Any idea of governing the Anthropocene needs to be systemic and acknowledge complexity, emergence and contextuality. If social systems rule people, and if the Anthropocene is characterised as the epoch where human activities on the planet determine the destiny of the world, changing social systems should be in the centre of our attention.

We either continuously improve and innovate our social systems or the Five Horsemen of the apocalypse will have their day.

Systemic change in the Anthropocene needs to restore the primacy of politics and take it from there. And while we see two lead discourses in society, namely politics and economy, it is politics which come first. The political order sets the scene for any private activity such as business for example. In politics, in the public realm, rules are set, which channel the emergence of society which serves as the ruling context for any human activity. We tend to overlook this since good politics are silent. If the political order serves thriving of the people and the planet, it remains invisible in the individual actions. Only if we breach the law we learn upon negative sanctions that it actually exists. And while states, as the French sociologist Marcel Mauss pointed out, are institutionalised solidarity, the economy very visibly operates upon performance principles.
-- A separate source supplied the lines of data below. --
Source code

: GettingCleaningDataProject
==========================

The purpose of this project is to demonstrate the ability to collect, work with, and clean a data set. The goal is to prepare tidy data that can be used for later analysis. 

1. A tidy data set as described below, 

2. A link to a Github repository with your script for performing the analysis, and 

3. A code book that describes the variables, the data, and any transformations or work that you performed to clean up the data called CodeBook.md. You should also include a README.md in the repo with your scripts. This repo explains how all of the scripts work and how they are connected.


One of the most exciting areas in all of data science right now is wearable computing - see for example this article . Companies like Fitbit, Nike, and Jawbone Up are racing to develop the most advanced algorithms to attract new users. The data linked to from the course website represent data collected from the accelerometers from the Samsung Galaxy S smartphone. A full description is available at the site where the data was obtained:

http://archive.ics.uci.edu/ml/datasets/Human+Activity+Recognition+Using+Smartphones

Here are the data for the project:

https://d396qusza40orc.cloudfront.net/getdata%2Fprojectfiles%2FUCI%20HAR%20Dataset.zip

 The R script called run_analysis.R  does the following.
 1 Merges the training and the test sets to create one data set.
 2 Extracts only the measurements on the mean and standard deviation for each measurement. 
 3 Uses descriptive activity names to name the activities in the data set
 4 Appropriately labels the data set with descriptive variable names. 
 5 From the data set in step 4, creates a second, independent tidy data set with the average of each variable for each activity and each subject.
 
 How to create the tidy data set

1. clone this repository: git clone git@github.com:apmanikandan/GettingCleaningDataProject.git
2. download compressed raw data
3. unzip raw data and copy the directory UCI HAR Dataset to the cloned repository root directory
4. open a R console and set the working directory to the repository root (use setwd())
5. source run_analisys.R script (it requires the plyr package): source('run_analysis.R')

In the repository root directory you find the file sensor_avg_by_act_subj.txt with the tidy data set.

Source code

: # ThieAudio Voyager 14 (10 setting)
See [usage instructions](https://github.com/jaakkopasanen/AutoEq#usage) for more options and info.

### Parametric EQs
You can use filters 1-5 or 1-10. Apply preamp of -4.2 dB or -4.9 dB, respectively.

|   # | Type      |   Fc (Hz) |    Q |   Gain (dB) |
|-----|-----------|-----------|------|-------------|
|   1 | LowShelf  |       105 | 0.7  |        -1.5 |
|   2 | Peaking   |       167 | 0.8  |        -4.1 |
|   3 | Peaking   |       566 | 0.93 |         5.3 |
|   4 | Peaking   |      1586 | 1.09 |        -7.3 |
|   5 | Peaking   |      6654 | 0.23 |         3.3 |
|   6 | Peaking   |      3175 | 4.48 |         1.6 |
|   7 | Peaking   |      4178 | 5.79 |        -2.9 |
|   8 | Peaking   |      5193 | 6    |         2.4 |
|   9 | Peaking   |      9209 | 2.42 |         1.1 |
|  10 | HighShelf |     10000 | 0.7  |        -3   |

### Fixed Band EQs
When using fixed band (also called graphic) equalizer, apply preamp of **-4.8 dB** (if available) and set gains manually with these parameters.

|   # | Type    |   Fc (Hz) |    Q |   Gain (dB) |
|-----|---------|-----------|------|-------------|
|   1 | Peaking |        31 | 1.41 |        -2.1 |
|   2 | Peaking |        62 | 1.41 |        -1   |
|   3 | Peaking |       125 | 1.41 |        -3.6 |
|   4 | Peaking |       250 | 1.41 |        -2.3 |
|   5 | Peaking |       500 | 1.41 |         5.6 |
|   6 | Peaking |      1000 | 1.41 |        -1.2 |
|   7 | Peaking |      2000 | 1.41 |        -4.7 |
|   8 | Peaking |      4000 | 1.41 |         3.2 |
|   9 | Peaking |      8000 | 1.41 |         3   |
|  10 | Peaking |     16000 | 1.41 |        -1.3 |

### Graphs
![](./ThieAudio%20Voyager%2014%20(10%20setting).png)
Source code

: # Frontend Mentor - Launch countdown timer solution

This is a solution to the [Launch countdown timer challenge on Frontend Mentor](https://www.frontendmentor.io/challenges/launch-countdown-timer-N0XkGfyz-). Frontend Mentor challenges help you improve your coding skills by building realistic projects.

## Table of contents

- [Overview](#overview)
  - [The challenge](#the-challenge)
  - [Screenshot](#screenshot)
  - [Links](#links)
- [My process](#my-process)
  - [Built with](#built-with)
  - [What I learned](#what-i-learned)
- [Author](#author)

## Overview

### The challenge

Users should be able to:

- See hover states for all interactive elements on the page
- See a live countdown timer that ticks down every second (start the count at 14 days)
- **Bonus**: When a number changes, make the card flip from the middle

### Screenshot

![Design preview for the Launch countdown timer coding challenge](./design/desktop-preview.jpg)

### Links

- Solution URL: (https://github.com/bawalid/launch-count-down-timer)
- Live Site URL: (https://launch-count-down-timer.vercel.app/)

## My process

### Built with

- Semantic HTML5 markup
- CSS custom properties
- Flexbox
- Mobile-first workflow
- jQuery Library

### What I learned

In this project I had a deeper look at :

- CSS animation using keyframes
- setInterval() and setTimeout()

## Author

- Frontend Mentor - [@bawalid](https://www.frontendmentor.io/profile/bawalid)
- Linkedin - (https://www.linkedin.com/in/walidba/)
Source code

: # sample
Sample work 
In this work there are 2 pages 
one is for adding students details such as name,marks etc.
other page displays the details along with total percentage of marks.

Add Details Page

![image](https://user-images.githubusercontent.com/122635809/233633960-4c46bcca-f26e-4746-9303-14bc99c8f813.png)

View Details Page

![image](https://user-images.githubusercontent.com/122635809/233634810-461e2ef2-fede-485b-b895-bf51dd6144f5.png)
Economies are institutionalised performance orientation. Who performs well will be rewarded and this is what the most of us aim for. And although we degrade the political order to a constraint of our activity, it provides the ruling context and comes prior to any economic activity.

If we want to change the world in the Anthropocene, pursuing thrivability of the people and the planet, we need to find the sensitive spots that allow to change the political order first to realise desirable ends with desirable means.

In the end, a systemic perspective on change shows that change can be provoked with little effort or not at all.

A systemic Enlightenment will teach us how. Successful change is systemic change.